Was bleibt, wenn man die Körper Francis Bacons aus dem Bild nimmt? Wo sind die Kräfte, die er durch die zerdrückten, Widerstand leistenden, aber doch irgendwie gefügigen Körper indirekt darstellt? Diese Kräfte werden durch die Verzerrung des diesem Druck unterworfenen Fleisches offengelegt, sie formen die Masse, auf die sie zufällig treffen. Die Gemälde von Michael Lukas haben diese unheimliche Qualität: In ihnen scheinen Kräfte zu lauern, die nur darauf warten, dass ein Körper auftaucht – um sich dann zufällig in dem von ihm gemalten Raum zu verlieren. Verlieren ist das richtige Wort, verdreht sich doch das gesamte Konstrukt unter Lukas’ Händen. Offensichtlich sind logische Prinzipien zur Anwendung gelangt, aber was genau ist in diesem äußerst verwirrenden Raum vorne und hinten?
Die Bandbreite von Lukas’ Repertoire ist groß, spannt sich von Bacons geleerten, verzerrten Räumen über mondrianeske, ihrer Farbe beraubte Felder bis zu sich wie Reste von Andy Warhols Blumen anmutenden Elementen, die den Eindruck vermitteln, dass sie Warhols Absage an Unmittelbares zum Äußersten treiben. Die Blumen liegen über einem Raster, wie er in Lukas’ Arbeiten wiederholt vorkommt.
Der Raster, eine Form, die uns im Alltag weithin umgibt, diente Künstlern von der Moderne bis heute als perfektes Mittel der Erkundung einer semiotischen und narrativen Leere. Lukas begrüßt diese leere Zone und lässt sich durch seine Eingebung leiten, während die Arbeit Form annimmt. Häufig verwendet er Materialien, die er in den Gebäuden findet, in denen er gerade sein Atelier hat. Zurzeit, im Dezember 2015, arbeitet er in einem ehemaligen Büro, wo er zum Beispiel auf den Teppich stieß, der sich als unterste Schicht für seine Arbeit anbot, die er mit einer ebenfalls dort entdeckten Grundierung bemalte. Die Umgebung, in der Lukas arbeitet, stellt, wie er sagt, einen wichtigen Einfluss dar. Indem er Teile der Teppichserie in der Ausstellung als Bodeninstallation zeigt, übernimmt er den Geist dieses ehemaligen Wiener Büros in seine Arbeit.

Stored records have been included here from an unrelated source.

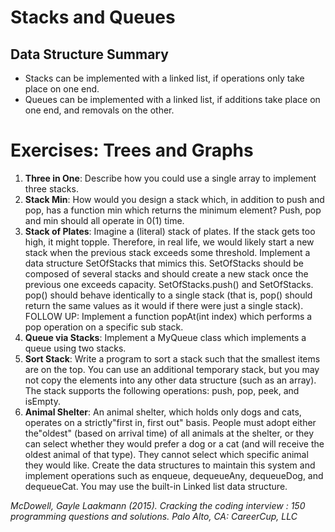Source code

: # Stacks and Queues

## Data Structure Summary

* Stacks can be implemented with a linked list, if operations only take place on one end.
* Queues can be implemented with a linked list, if additions take place on one end, and removals on the other.

# Exercises: Trees and Graphs

1. **Three in One**: Describe how you could use a single array to implement three stacks.
2. **Stack Min**: How would you design a stack which, in addition to push and pop, has a function min which returns the minimum element? Push, pop and min should all operate in 0(1) time.
3. **Stack of Plates**: Imagine a (literal) stack of plates. If the stack gets too high, it might topple. Therefore, in real life, we would likely start a new stack when the previous stack exceeds some threshold. Implement a data structure SetOfStacks that mimics this. SetOfStacks should be composed of several stacks and should create a new stack once the previous one exceeds capacity. SetOfStacks.push() and SetOfStacks. pop() should behave identically to a single stack (that is, pop() should return the same values as it would if there were just a single stack). FOLLOW UP: Implement a function popAt(int index) which performs a pop operation on a specific sub­ stack.
4. **Queue via Stacks**: Implement a MyQueue class which implements a queue using two stacks.
5. **Sort Stack**: Write a program to sort a stack such that the smallest items are on the top. You can use an additional temporary stack, but you may not copy the elements into any other data structure (such as an array). The stack supports the following operations: push, pop, peek, and isEmpty.
6. **Animal Shelter**: An animal shelter, which holds only dogs and cats, operates on a strictly"first in, first out" basis. People must adopt either the"oldest" (based on arrival time) of all animals at the shelter, or they can select whether they would prefer a dog or a cat (and will receive the oldest animal of that type). They cannot select which specific animal they would like. Create the data structures to maintain this system and implement operations such as enqueue, dequeueAny, dequeueDog, and dequeueCat. You may use the built-in Linked list data structure.

*McDowell, Gayle Laakmann (2015). Cracking the coding interview : 150 programming questions and solutions. Palo Alto, CA: CareerCup, LLC*
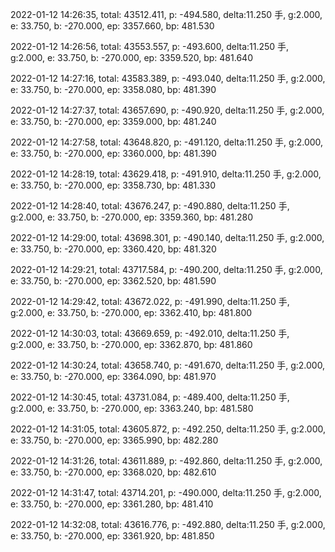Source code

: 2022-01-12 14:26:35, total: 43512.411, p: -494.580, delta:11.250 手, g:2.000, e: 33.750, b: -270.000, ep: 3357.660, bp: 481.530

2022-01-12 14:26:56, total: 43553.557, p: -493.600, delta:11.250 手, g:2.000, e: 33.750, b: -270.000, ep: 3359.520, bp: 481.640

2022-01-12 14:27:16, total: 43583.389, p: -493.040, delta:11.250 手, g:2.000, e: 33.750, b: -270.000, ep: 3358.080, bp: 481.390

2022-01-12 14:27:37, total: 43657.690, p: -490.920, delta:11.250 手, g:2.000, e: 33.750, b: -270.000, ep: 3359.000, bp: 481.240

2022-01-12 14:27:58, total: 43648.820, p: -491.120, delta:11.250 手, g:2.000, e: 33.750, b: -270.000, ep: 3360.000, bp: 481.390

2022-01-12 14:28:19, total: 43629.418, p: -491.910, delta:11.250 手, g:2.000, e: 33.750, b: -270.000, ep: 3358.730, bp: 481.330

2022-01-12 14:28:40, total: 43676.247, p: -490.880, delta:11.250 手, g:2.000, e: 33.750, b: -270.000, ep: 3359.360, bp: 481.280

2022-01-12 14:29:00, total: 43698.301, p: -490.140, delta:11.250 手, g:2.000, e: 33.750, b: -270.000, ep: 3360.420, bp: 481.320

2022-01-12 14:29:21, total: 43717.584, p: -490.200, delta:11.250 手, g:2.000, e: 33.750, b: -270.000, ep: 3362.520, bp: 481.590

2022-01-12 14:29:42, total: 43672.022, p: -491.990, delta:11.250 手, g:2.000, e: 33.750, b: -270.000, ep: 3362.410, bp: 481.800

2022-01-12 14:30:03, total: 43669.659, p: -492.010, delta:11.250 手, g:2.000, e: 33.750, b: -270.000, ep: 3362.870, bp: 481.860

2022-01-12 14:30:24, total: 43658.740, p: -491.670, delta:11.250 手, g:2.000, e: 33.750, b: -270.000, ep: 3364.090, bp: 481.970

2022-01-12 14:30:45, total: 43731.084, p: -489.400, delta:11.250 手, g:2.000, e: 33.750, b: -270.000, ep: 3363.240, bp: 481.580

2022-01-12 14:31:05, total: 43605.872, p: -492.250, delta:11.250 手, g:2.000, e: 33.750, b: -270.000, ep: 3365.990, bp: 482.280

2022-01-12 14:31:26, total: 43611.889, p: -492.860, delta:11.250 手, g:2.000, e: 33.750, b: -270.000, ep: 3368.020, bp: 482.610

2022-01-12 14:31:47, total: 43714.201, p: -490.000, delta:11.250 手, g:2.000, e: 33.750, b: -270.000, ep: 3361.280, bp: 481.410

2022-01-12 14:32:08, total: 43616.776, p: -492.880, delta:11.250 手, g:2.000, e: 33.750, b: -270.000, ep: 3361.920, bp: 481.850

Mit Glutinleim als Grundlage, dem Abdecken von Abschnitten mit Klebeband, dem Aufbringen von Pigmentpartikeln auf die Oberfläche sowie der Verwendung von Ölfarben, weißer Grundierung und Buntstiften ergibt sich ein faszinierender Mix überraschender und origineller Materialien. Die Kombination von Druck, Zeichnung und Gemälde macht die mechanischen Elemente von Lukas’ Ansatz sichtbar. In Verbindung mit dem Automatismus, der an die Techniken erinnert, deren sich die Surrealisten und Künstler wie Jackson Pollock bedienten, und uns Lukas’ spontane körperliche Bewegungen verfolgen und auf seine Gefühlsausbrüche einstellen lässt, verwandeln sich seine Arbeiten in eine von scheinbaren Widersprüchen schwirrende Bühne, die er, so wirkt es, mit Leichtigkeit aufhebt. Bemerkenswert ist, dass selbst seine weniger vollgepackten Arbeiten eine von einem Ende zum anderen durchgängig bedeckte Oberfläche aufweisen. Seine sich stets ändernden Interessen scheinen sich in Form einer Reise durch die Moderne und Postmoderne zu entfalten, welche mühelos Brücken zwischen den verschiedenen künstlerischen Strömungen schlägt.